Al llegar a la puerta, me recibió la foto ya icónica de Donald Trump, ensangrentado pero victorioso, con el puño en alto bajo la bandera de las estrellas y las barras, después del atentado que sufrió hace casi dos meses.
Los dependientes iban de un lado a otro con naturalidad, pistolas ceñidas a sus cinturas, atendiendo a los clientes, que miraban los estantes cargados de armas como quien elige pasteles en una dulcería. Mis ojos recorrían los estantes llenos de rifles, revólveres, pistolas, ametralladoras, balas de todos los calibres, granadas, cuchillos y lo imaginable del mundo armamentístico.
Sobre el mostrador, una ametralladora volvía a mostrar el rostro de Trump, esta vez grabado en la empuñadura. Estaba en oferta, casi a mitad de precio. Mi asombro no paraba de crecer, pero intentaba disimular mientras escuchaba, con mi precario inglés, las conversaciones entre vendedores y compradores. Fue entonces cuando una dependienta, joven, sonriente y con la correspondiente pistola a la cintura, me ofreció sostener aquella ametralladora. Mi cara de susto debió ser evidente. No he tocado un arma desde el servicio militar obligatorio, hace más de veinte años, y no tenía intención de hacerlo de nuevo. Rechacé la oferta.
Seguí explorando la tienda y pronto una escena capturó mi atención. Una pareja, probablemente en sus 30, se acercaba a uno de los mostradores. Él lucía feliz; ella, sorprendida, emocionada. El dependiente les entregó un rifle automático, blanco impoluto, con mirilla telescópica. La joven sostuvo el arma, y con la mano libre abrazó a su novio, mostrando con orgullo su anillo de compromiso. Todo pareció indicar que el rifle era un regalo de bodas.

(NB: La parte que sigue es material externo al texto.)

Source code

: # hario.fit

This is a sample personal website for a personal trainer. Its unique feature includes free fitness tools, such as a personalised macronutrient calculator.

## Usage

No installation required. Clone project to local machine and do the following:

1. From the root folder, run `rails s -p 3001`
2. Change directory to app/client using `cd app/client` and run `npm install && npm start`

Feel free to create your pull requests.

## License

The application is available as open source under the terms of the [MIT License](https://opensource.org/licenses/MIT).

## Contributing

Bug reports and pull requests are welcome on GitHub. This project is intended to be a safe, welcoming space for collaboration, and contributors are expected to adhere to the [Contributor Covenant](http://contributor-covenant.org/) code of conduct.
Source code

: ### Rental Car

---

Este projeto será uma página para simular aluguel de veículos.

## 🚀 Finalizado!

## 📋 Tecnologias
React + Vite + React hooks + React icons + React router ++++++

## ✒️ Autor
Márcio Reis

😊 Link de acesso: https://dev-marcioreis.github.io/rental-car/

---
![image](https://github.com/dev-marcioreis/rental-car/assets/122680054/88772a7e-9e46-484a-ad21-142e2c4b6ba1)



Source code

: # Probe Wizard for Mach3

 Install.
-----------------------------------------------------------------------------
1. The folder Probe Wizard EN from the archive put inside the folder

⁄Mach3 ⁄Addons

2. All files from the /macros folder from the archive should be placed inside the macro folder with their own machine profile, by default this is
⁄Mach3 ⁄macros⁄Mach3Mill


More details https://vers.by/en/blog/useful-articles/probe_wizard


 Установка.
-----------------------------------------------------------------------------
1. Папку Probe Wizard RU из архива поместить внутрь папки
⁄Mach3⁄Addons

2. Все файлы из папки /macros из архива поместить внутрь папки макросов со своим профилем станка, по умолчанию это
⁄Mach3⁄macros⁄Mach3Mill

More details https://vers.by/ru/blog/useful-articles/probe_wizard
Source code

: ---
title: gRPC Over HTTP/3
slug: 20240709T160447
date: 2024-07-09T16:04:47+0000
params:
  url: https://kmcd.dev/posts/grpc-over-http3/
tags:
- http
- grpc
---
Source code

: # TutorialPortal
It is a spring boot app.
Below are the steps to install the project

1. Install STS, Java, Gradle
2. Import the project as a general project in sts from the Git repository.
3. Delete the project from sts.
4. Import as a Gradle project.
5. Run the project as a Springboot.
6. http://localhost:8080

Un acto de amor al más puro estilo oeste.
En Texas, como en muchos otros estados del país, es posible portar armas en la calle. Hoy, cualquier texano mayor de 21 años puede llevar una sin necesidad de licencia. No es de extrañar que Estados Unidos tenga la tasa de homicidios con armas de fuego más alta del mundo desarrollado. Hay más armas que personas en el país, y Texas es uno de los estados en los que esta realidad se percibe con mayor claridad.
A pocos kilómetros de esta armería está la tienda Walmart a la que, el 3 de agosto de 2019, Patrick Crusius entró con un fusil AK-47 y abrió fuego contra la multitud. En menos de 20 minutos asesinó a 23 personas e hirió a otras tantas. Cuando se entregó a la policía declaró que su objetivo era “matar el mayor número de mexicanos”. El tiroteo masivo se convirtió en uno de los más mortíferos de la historia reciente en los Estados Unidos, que hoy se reciente con una nueva matanza, esta vez en una escuela en Georgia. El tirador tiene 14 años.
Como suele suceder tras estos episodios, el debate sobre la posesión de armas volvió a surgir, impulsado por el horror y la indignación. Sin embargo, el tema se diluyó rápidamente bajo la poderosa influencia de la Asociación Nacional del Rifle (NRA), una fuerza imbatible en la política estadounidense.
Lo que queda como testigo de la tragedia son las familias destrozadas y los monumentos en honor a las víctimas, como el que se alza en las afueras del Walmart de El Paso. Una escultura y una placa de bronce con los nombres grabados de aquellos que perdieron la vida. Dentro, las armas de fuego también están a la venta.